Patrick Mylund Nielsen
Forum Replies Created
-
Ah, cool. And yeah, nginx + files are going to be faster than most things since it’s essentially just serving it from memory and nothing else (on Linux at least.)
I just created the group, so right now not that many. Anyone can email the list though. Feel free to post any questions here or there.
I’ve created an OCP Google group. Feel free to post there if you want to discuss optimal setups!
Pages and resources from the CDN load very fast in Stockholm at least! Good job ?? Are you using the disk page cache? Would be interesting to see the speed with it if you’re not.
I’m glad! Please let me know if you have any problems.
Of whole pages, yeah, it definitely should be. I would still recommend using memcache caching of queries and APC opcode caching for very large or very dynamic (i.e. short-expiration) sites, if only to make the priming process (after expiration) a lot faster.
It gets 10x faster simply by not having to pass a request to a PHP process.

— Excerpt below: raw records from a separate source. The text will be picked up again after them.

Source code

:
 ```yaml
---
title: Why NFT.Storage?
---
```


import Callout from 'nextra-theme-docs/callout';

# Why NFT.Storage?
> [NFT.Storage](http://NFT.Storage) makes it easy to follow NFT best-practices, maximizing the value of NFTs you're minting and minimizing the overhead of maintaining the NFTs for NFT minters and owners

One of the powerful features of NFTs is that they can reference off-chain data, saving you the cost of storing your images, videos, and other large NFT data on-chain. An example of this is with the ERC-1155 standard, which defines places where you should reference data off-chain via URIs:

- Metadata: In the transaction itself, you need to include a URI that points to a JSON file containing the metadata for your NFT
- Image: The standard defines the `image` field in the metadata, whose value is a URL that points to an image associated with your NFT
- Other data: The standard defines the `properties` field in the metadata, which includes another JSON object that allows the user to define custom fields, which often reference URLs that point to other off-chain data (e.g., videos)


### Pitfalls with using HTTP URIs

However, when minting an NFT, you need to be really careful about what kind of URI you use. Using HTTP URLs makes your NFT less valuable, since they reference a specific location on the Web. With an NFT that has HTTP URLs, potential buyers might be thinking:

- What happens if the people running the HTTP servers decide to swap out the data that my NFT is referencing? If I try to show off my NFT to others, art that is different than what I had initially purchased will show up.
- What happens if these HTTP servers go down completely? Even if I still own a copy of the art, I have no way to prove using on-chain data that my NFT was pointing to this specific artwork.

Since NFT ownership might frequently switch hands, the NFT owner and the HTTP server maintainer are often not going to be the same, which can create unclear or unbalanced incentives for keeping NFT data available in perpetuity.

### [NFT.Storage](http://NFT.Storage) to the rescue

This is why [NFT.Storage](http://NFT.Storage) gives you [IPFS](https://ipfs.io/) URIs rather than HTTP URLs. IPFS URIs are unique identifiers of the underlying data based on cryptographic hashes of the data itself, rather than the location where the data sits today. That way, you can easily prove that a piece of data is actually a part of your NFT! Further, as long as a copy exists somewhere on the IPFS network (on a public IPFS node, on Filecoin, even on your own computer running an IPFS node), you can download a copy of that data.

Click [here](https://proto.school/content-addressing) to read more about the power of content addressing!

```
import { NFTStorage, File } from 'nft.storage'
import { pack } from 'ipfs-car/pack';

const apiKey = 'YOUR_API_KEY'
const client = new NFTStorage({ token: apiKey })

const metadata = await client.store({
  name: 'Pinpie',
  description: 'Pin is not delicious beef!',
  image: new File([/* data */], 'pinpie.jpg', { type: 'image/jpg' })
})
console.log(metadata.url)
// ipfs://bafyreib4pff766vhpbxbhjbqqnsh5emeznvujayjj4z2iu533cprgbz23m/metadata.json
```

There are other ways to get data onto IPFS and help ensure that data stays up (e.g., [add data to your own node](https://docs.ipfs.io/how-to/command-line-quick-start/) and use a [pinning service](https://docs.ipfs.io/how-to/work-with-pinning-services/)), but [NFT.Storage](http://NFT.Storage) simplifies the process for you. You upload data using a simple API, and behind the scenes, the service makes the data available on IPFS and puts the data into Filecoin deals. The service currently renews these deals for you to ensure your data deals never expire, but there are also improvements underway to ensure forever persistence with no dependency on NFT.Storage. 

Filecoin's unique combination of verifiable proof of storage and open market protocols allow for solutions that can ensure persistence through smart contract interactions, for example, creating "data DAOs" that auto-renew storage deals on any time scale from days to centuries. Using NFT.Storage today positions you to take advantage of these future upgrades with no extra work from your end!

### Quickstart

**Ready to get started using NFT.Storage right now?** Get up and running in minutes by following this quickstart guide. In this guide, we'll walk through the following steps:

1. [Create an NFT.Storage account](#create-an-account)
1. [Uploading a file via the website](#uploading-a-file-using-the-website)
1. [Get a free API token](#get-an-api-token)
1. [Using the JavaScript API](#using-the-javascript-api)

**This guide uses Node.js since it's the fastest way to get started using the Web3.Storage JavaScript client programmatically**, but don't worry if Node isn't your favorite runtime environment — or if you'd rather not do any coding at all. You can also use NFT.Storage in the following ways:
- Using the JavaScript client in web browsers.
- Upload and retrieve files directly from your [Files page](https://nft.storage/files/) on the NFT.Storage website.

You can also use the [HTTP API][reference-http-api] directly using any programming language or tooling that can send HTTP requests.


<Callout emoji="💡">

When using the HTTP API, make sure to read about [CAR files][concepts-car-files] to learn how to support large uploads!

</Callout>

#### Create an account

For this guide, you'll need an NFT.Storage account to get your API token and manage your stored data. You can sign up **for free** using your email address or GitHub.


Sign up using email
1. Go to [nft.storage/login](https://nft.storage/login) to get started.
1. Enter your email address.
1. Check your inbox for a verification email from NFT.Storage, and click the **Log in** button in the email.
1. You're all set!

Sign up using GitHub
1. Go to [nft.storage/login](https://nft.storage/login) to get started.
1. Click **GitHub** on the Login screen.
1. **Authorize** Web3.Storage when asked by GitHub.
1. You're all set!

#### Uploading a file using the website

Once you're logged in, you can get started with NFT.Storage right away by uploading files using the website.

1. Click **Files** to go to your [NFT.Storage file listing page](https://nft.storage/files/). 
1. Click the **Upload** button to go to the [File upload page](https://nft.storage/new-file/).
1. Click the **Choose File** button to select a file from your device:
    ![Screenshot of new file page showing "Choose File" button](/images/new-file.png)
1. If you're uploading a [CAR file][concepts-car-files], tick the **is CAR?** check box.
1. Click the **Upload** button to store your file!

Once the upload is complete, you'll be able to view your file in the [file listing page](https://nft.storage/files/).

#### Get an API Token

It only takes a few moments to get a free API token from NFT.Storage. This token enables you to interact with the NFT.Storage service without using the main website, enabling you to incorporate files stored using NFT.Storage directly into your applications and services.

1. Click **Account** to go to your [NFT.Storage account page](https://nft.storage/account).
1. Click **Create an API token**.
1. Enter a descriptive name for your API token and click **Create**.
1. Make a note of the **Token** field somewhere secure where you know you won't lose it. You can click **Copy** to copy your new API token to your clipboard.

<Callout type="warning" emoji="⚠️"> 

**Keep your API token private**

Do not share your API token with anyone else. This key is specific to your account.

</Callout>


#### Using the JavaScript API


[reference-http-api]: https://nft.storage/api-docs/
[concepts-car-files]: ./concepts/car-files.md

If you use a web server like nginx or Cherokee, it’s ridiculous how big of a difference it can make.
Oh, feel free to email me.
That’s great to hear!
As far what to do, I would definitely recommend making (possibly manually) a sitemapindex that just points to the sitemaps for the different sites. (The sitemapindex can point to local files too, e.g. /var/www/site/bla/sitemap.xml) OCP can scale to an arbitrary simultaneous number of priming processes, and the stress on the disk will be significantly less with one OCP process rather than, say, 10. The only limitation is memory (it keeps all of the URLs in memory at the same time), but this is the same for separate processes. This way, you can also set a single concurrency (-c)/maximum (–max) level.
It really depends on how your caching is set up. For W3C, when cached pages are in pgcache/<domain>/<page>, having just one OCP for all sites should work. If they’re in separate folders, then (at the moment, at least) you’d need separate processes.
I’d like to help out if you can’t get the whole network sped up. Right now there isn’t a separate forum, but that’s actually a pretty good idea since there’s a fairly large community of OCP users now. Maybe I’ll set something up.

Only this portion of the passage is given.